The WSLA is found in Title 18 of the US Code, dealing with criminal law, but there is nothing in its language expressly limiting its application to criminal prosecutions. Similarly, the name and legislative history of the statute suggest that it was intended to deal with cases in which the conduct at issue involved the ongoing war, but only subsection (3) of the statute is explicitly so limited. There is also the question of when exactly hostilities have been terminated.1 In the 50 years following the law’s enactment the Government made very sparing use of it, and there are not many cases addressing its scope. In recent years, the Government has relied on the WSLA far more frequently and in a wider variety of types of cases, including False Claims Act, FIRREA (Financial Institutions Reform, Recovery and Enforcement Act) and common-law actions. Claims of tax fraud seem tailor-made to fit within the language of the WSLA, and it may be anticipated that the Government will seek to employ it even in securities claims. Most courts and commentators that have addressed the scope of the statute’s applicability have focused on the type of military action that is covered by the statute. But few have explored what types of conduct constitute a “fraud or attempted fraud against the United States.” This broad phrase could encompass many different types of actions, and the Government can be expected to test the breadth of the WSLA’s applicability in future actions.
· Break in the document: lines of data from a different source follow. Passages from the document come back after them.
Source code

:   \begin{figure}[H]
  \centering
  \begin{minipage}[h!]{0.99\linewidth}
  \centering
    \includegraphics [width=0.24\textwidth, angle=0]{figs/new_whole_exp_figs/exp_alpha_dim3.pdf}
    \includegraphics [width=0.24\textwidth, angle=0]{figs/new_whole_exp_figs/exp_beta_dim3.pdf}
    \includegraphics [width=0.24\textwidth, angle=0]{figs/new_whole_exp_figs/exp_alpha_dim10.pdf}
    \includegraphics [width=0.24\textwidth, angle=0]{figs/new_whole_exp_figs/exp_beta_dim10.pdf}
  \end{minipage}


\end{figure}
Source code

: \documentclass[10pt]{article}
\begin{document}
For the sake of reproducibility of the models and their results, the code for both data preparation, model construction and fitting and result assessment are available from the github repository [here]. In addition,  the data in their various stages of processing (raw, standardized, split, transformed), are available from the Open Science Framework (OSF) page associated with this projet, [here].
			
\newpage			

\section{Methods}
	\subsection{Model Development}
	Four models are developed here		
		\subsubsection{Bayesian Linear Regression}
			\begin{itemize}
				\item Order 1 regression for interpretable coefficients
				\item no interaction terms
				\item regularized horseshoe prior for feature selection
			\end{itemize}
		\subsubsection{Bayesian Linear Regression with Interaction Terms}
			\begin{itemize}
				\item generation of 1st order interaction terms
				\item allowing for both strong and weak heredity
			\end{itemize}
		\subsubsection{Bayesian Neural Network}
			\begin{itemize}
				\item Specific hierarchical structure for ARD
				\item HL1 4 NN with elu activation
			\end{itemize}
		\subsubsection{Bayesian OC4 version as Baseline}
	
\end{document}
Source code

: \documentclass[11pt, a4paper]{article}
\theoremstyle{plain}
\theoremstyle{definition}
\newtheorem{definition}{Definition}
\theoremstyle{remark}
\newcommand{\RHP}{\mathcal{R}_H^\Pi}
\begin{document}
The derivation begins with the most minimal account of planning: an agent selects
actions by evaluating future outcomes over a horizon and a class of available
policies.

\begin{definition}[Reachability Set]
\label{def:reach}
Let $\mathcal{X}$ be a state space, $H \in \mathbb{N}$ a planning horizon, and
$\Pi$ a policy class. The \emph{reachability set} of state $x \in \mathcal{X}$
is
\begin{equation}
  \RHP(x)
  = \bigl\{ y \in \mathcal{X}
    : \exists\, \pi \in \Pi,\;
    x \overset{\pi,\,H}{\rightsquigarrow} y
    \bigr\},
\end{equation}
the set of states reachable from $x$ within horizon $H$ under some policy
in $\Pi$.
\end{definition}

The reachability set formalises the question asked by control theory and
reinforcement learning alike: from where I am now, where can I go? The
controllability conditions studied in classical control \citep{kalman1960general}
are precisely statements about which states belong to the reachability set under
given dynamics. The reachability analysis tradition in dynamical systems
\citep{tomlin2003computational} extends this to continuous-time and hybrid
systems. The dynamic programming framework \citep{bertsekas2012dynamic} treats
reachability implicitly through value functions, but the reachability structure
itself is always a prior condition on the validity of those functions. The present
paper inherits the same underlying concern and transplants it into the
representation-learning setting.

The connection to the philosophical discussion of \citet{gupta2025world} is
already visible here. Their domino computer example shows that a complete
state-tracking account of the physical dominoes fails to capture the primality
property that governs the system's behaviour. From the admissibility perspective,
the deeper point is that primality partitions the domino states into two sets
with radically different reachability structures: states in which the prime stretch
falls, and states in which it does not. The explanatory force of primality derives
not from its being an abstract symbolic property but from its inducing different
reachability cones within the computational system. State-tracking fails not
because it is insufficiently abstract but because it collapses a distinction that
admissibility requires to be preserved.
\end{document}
In an ongoing case, U.S. v. Wells Fargo Bank, N.A.,2 the Government alleged under the False Claims Act, FIRREA and the common law that defendant Wells Fargo Bank, N.A. (“Wells Fargo”) had defrauded the Department of Housing and Urban Development regarding the origination of federally insured home mortgage loans, and failure to disclose the bad loans to the Government. Wells Fargo moved to dismiss the Government’s claims as, among other things, time-barred, and the Government opposed the motion relying, in part, on the WSLA. Wells Fargo argued in reply that the WSLA applied only to criminal cases and that it was not clear whether the statute applied to matters that did not concern wartime contracting. Wells Fargo’s motion to dismiss is pending.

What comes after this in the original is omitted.